Multigrain Bread Recipe: Atta + Oats + Ragi in a Bread Maker
By InstaCuppa Editorial · May 2026 · 6 min read
Multigrain Bread Recipe: Atta + Oats + Ragi in a Bread Maker
Multigrain bread sounds healthy. But most bread maker multigrain loaves come out like a brick — flat, dense, and sad.
This recipe fixes that. It uses atta, oats, ragi, and seeds — all in the right ratios so the bread actually rises and holds together.
Ingredients
- 280g atta (whole wheat flour)
- 60g oat flour (or blended rolled oats)
- 40g ragi (finger millet) flour
- 2 tsp vital wheat gluten
- 5g instant yeast (1 standard sachet)
- 1 tsp salt
- 1 tbsp honey or jaggery (feeds the yeast)
- 2 tbsp sunflower seeds or mixed seeds
- 2 tbsp neutral oil (sunflower, rice bran)
- 260ml warm water (not hot — around 38-40°C)
Step-by-Step Method
- Mix dry ingredients first. Combine atta, oat flour, ragi flour, vital wheat gluten, salt, and seeds in a bowl. This ensures even distribution before the machine kneads.
- Add wet ingredients to the bread pan. Pour warm water first, then oil, then honey.
- Add the dry flour mix on top. Make a small well in the flour and add the yeast into it. The yeast should not touch the water directly yet.
- Select the Whole Wheat program. This is the longest cycle — usually 3-3.5 hours. It gives the dough extra kneading and a slower rise, which is critical for heavy multigrain dough.
- Check the dough ball at 10 minutes. Open the lid and look. The dough should form a soft, slightly sticky ball. If it is too dry, add 1 tbsp water. If it is too wet and sticking to the sides, add 1 tbsp atta.
- Do not open the lid again. Let the machine complete the full cycle.
- Remove immediately after baking. Let the bread cool on a wire rack for at least 30 minutes before cutting. Cutting too early makes the inside gummy.
Troubleshooting
Bread Did Not Rise
- Yeast was old or expired. Test: dissolve yeast in warm water with a pinch of sugar. It should foam in 10 minutes. If it does not foam, buy fresh yeast.
- Water was too hot. Above 45°C kills yeast. Use water you can comfortably hold your hand in.
- Forgot vital wheat gluten. Without it, heavy multigrain dough simply cannot trap enough gas to rise.
Bread Collapsed After Rising
- Too much water. The dough got too wet and the gluten structure collapsed under its own weight. Reduce water by 20ml next time.
- Too much yeast. More yeast = faster rise = collapse. Stick to 5g (one standard sachet).
Crust Too Hard
- Switch to Light crust setting.
- Rub butter on the crust immediately after baking. The butter softens it as it cools.

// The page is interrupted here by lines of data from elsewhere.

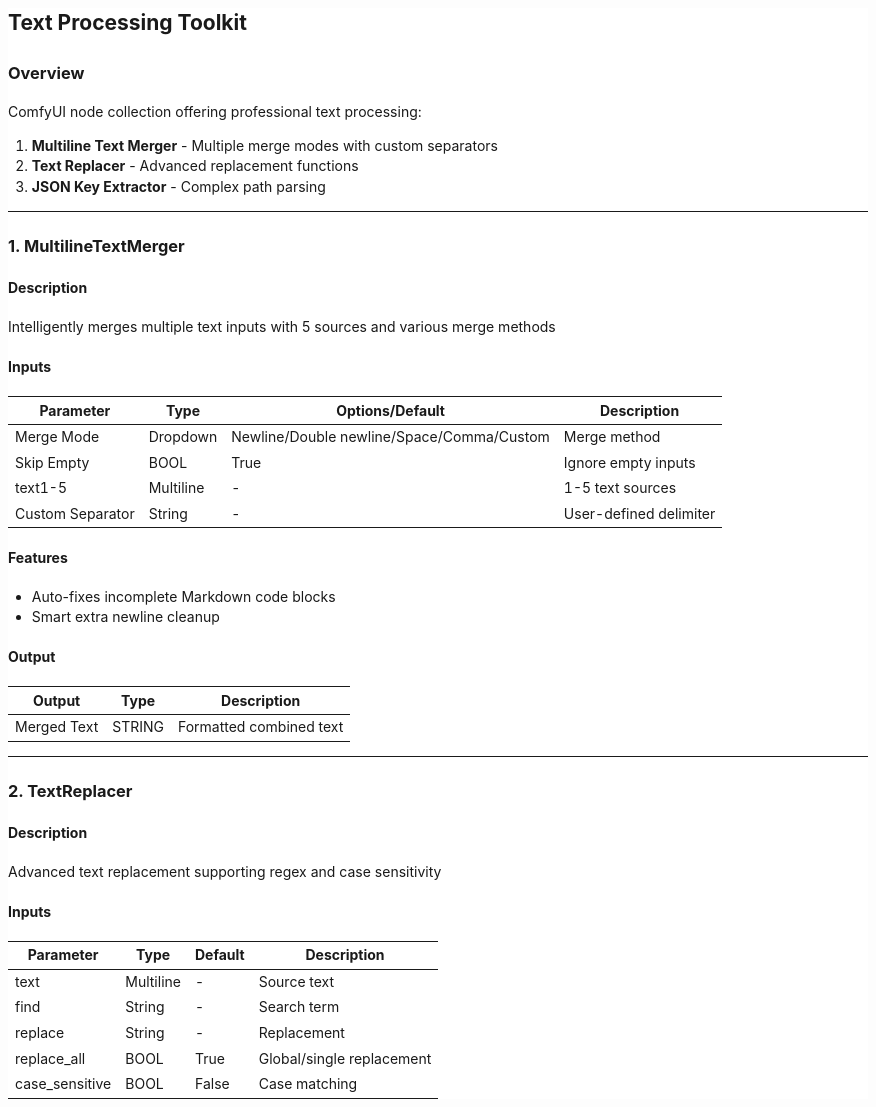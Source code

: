
## Text Processing Toolkit

### Overview
ComfyUI node collection offering professional text processing:
1. **Multiline Text Merger** - Multiple merge modes with custom separators
2. **Text Replacer** - Advanced replacement functions
3. **JSON Key Extractor** - Complex path parsing

---

### 1. MultilineTextMerger

#### Description
Intelligently merges multiple text inputs with 5 sources and various merge methods

#### Inputs
| Parameter | Type | Options/Default | Description |
|--------|------|------------|------|
| Merge Mode | Dropdown | Newline/Double newline/Space/Comma/Custom | Merge method |
| Skip Empty | BOOL | True | Ignore empty inputs |
| text1-5 | Multiline | - | 1-5 text sources |
| Custom Separator | String | - | User-defined delimiter |

#### Features
- Auto-fixes incomplete Markdown code blocks
- Smart extra newline cleanup

#### Output
| Output | Type | Description |
|--------|------|------|
| Merged Text | STRING | Formatted combined text |

---

### 2. TextReplacer

#### Description
Advanced text replacement supporting regex and case sensitivity

#### Inputs
| Parameter | Type | Default | Description |
|--------|------|--------|------|
| text | Multiline | - | Source text |
| find | String | - | Search term |
| replace | String | - | Replacement |
| replace_all | BOOL | True | Global/single replacement |
| case_sensitive | BOOL | False | Case matching |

Nutrition Per Slice (approximate, 12 slices per loaf)
- Calories: 110-120 kcal
- Protein: 4g
- Fibre: 3g
- Carbohydrates: 20g
The ragi adds calcium. The oats add beta-glucan, a soluble fibre that lowers LDL cholesterol. This is a genuinely healthier loaf than store-bought multigrain bread, which often has just a small amount of whole grain added for marketing.
FAQ
Can I add ragi flour to bread maker bread?
Yes, but keep ragi under 30% of total flour weight. Ragi has no gluten, so using too much prevents the bread from rising. Pair it with vital wheat gluten to compensate.
Why does multigrain bread not rise in a bread maker?
Non-wheat flours (oats, ragi, millet) have no gluten. Without gluten, the bread cannot trap yeast gas and rise. Fix: add vital wheat gluten (2 tsp per recipe) and keep non-wheat flour under 30% of total flour weight.